Memory and disk usage
There are sections that describe how several components of Bigtable affect memory and disk usage for your instance. Here are the sections listed below.
- Empty cells: This does not take up any space. Each row is essentially a collection of key/value entries where the key is a combination of the column family, column qualifier, and timestamp. If a row in the Bigtable does not include a value for a specific key, then the key/value entry is simply not present.
- Column qualifiers: This takes up space in a row since each column qualifier used in a row is stored in that row. It is efficient to use column qualifiers as data entries.
- Compactions: Bigtable periodically rewrites your tables to remove deleted entries and to organize your data so that reads and writes are more efficient.
- Mutations: This is also referred to as changes, and it is done to a row which takes up storage space because of Bigtable stores mutations sequentially and compacts them only periodically. When Bigtable compacts a table, it removes values that are no longer needed.
- Deletion: Also takes up extra storage space, at least in the short term, because it is actually a specialized type of mutation. Until the table is compacted, a deletion uses extra storage rather than freeing up spaces.
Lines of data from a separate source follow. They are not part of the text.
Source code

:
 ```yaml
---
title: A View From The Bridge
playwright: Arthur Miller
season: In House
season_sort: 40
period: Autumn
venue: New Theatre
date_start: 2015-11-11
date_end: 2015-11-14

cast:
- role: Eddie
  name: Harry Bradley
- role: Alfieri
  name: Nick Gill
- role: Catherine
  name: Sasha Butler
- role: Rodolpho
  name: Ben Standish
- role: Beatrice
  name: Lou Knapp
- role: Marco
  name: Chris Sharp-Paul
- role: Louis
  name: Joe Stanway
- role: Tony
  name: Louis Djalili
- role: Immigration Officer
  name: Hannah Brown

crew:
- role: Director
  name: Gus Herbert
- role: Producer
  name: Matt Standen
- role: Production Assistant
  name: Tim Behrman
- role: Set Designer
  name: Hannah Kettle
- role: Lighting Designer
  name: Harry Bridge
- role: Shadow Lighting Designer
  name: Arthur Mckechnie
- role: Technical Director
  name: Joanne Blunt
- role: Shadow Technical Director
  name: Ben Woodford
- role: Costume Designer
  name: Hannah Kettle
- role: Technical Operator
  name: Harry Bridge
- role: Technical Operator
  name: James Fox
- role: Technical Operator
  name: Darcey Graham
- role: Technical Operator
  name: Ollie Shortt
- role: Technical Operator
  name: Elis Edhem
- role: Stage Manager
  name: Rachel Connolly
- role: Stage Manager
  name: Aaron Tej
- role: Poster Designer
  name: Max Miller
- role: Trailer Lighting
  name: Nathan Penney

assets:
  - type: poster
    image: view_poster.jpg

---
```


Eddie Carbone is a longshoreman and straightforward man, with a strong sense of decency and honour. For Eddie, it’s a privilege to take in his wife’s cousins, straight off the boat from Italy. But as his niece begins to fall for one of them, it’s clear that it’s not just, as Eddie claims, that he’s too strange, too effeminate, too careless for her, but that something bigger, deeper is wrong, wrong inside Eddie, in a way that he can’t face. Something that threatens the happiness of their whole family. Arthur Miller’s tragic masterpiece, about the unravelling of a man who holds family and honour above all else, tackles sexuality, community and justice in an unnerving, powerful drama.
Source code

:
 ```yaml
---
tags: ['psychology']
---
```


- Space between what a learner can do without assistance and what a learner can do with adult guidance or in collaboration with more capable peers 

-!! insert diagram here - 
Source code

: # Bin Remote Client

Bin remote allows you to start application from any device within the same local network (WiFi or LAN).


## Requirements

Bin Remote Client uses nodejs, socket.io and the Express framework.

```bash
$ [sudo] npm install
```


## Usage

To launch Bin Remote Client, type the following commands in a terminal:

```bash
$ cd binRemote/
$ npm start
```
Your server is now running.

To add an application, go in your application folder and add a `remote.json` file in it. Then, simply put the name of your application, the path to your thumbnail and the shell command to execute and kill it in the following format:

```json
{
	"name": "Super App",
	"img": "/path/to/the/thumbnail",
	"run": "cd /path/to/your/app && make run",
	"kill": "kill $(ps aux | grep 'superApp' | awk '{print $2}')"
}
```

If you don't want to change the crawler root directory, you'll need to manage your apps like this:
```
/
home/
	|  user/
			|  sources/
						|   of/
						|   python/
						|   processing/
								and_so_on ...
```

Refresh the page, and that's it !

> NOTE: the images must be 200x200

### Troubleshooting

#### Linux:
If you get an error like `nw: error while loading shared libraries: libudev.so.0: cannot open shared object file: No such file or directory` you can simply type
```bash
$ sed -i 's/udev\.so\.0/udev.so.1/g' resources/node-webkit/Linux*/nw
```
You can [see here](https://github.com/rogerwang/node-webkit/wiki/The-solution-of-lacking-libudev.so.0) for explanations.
- Data durability: When using Bigtable, data is stored on Colossus (Google internal) highly durable file system, using storage devices in Google data centers.
- Security: You can assign IAM roles that prevent individual users from reading from tables, and writing to tables, or creating new instances.
- Backups: Bigtable backups let you save a copy of your data, then restore from the backup to another tablet at a later time.